Role of Myeloperoxidase in the Host Defense against Fungal Infection

Abstract

Neutrophils are believed to be the first line of defense against invading microorganisms, but in vivo roles of reactive oxygens produced by neutrophils are not well known. Myeloperoxidase (MPO) catalyzes reaction of hydrogen peroxide with chloride ion to produce hypochlorous acid that is used for microbial killing by phagocytic cells. To define the in vivo role of MPO, we generated mice having no peroxidase activity in their neutrophils or monocytes. MPO-deficient (MPO-KO) mice showed severely reduced cytotoxicity to Candida albicans, Aspergillus fumigatus, Cryptococcus neoformans, and other microorganisms, demonstrating that an MPO-dependent oxidative system is important for host defense against fungi. However, the significance of MPO compared to the NADPH-oxidase is still unclear because individuals with MPO deficiency are usually healthy in contrast to patients with chronic granulomatous disease (CGD) who present clinical symptoms early in life. To better understand the contributions of MPO and NADPH-oxidase to antifungal defense mechanisms, we compared the susceptibility of MPO-KO mice and CGD mice to infections by C. albicans.
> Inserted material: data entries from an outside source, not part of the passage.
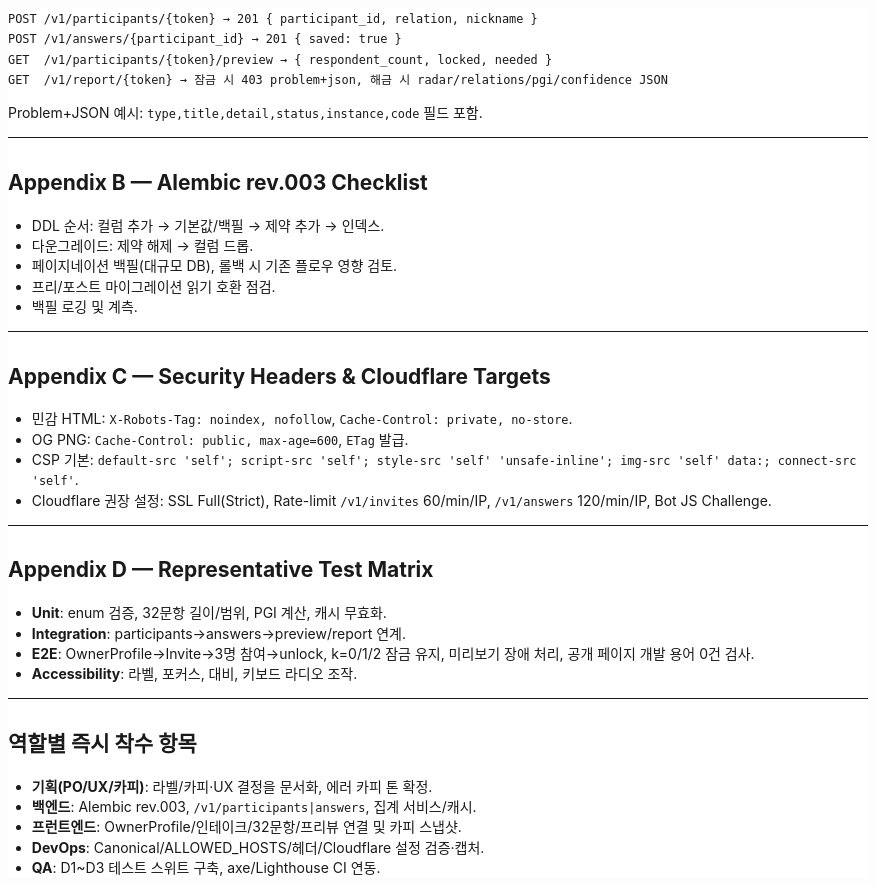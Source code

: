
 ```
POST /v1/participants/{token} → 201 { participant_id, relation, nickname }
POST /v1/answers/{participant_id} → 201 { saved: true }
GET  /v1/participants/{token}/preview → { respondent_count, locked, needed }
GET  /v1/report/{token} → 잠금 시 403 problem+json, 해금 시 radar/relations/pgi/confidence JSON
```

Problem+JSON 예시: `type,title,detail,status,instance,code` 필드 포함.

---

## Appendix B — Alembic rev.003 Checklist

- DDL 순서: 컬럼 추가 → 기본값/백필 → 제약 추가 → 인덱스.
- 다운그레이드: 제약 해제 → 컬럼 드롭.
- 페이지네이션 백필(대규모 DB), 롤백 시 기존 플로우 영향 검토.
- 프리/포스트 마이그레이션 읽기 호환 점검.
- 백필 로깅 및 계측.

---

## Appendix C — Security Headers & Cloudflare Targets

- 민감 HTML: `X-Robots-Tag: noindex, nofollow`, `Cache-Control: private, no-store`.
- OG PNG: `Cache-Control: public, max-age=600`, `ETag` 발급.
- CSP 기본: `default-src 'self'; script-src 'self'; style-src 'self' 'unsafe-inline'; img-src 'self' data:; connect-src 'self'`.
- Cloudflare 권장 설정: SSL Full(Strict), Rate-limit `/v1/invites` 60/min/IP, `/v1/answers` 120/min/IP, Bot JS Challenge.

---

## Appendix D — Representative Test Matrix

- **Unit**: enum 검증, 32문항 길이/범위, PGI 계산, 캐시 무효화.
- **Integration**: participants→answers→preview/report 연계.
- **E2E**: OwnerProfile→Invite→3명 참여→unlock, k=0/1/2 잠금 유지, 미리보기 장애 처리, 공개 페이지 개발 용어 0건 검사.
- **Accessibility**: 라벨, 포커스, 대비, 키보드 라디오 조작.

---

## 역할별 즉시 착수 항목
- **기획(PO/UX/카피)**: 라벨/카피·UX 결정을 문서화, 에러 카피 톤 확정.
- **백엔드**: Alembic rev.003, `/v1/participants|answers`, 집계 서비스/캐시.
- **프런트엔드**: OwnerProfile/인테이크/32문항/프리뷰 연결 및 카피 스냅샷.
- **DevOps**: Canonical/ALLOWED_HOSTS/헤더/Cloudflare 설정 검증·캡처.
- **QA**: D1~D3 테스트 스위트 구축, axe/Lighthouse CI 연동.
Interestingly, at the highest dose, the mortality of MPO-KO mice was comparable to CGD mice, but was the same as normal mice at the lowest dose. These results suggest that MPO and NADPH-oxidase are equally important for early host defense against a large inocula of Candida. Our present results suggest that MPO-deficient individuals could exhibit similar problems as CGD patients if exposed to a large number of microorganisms.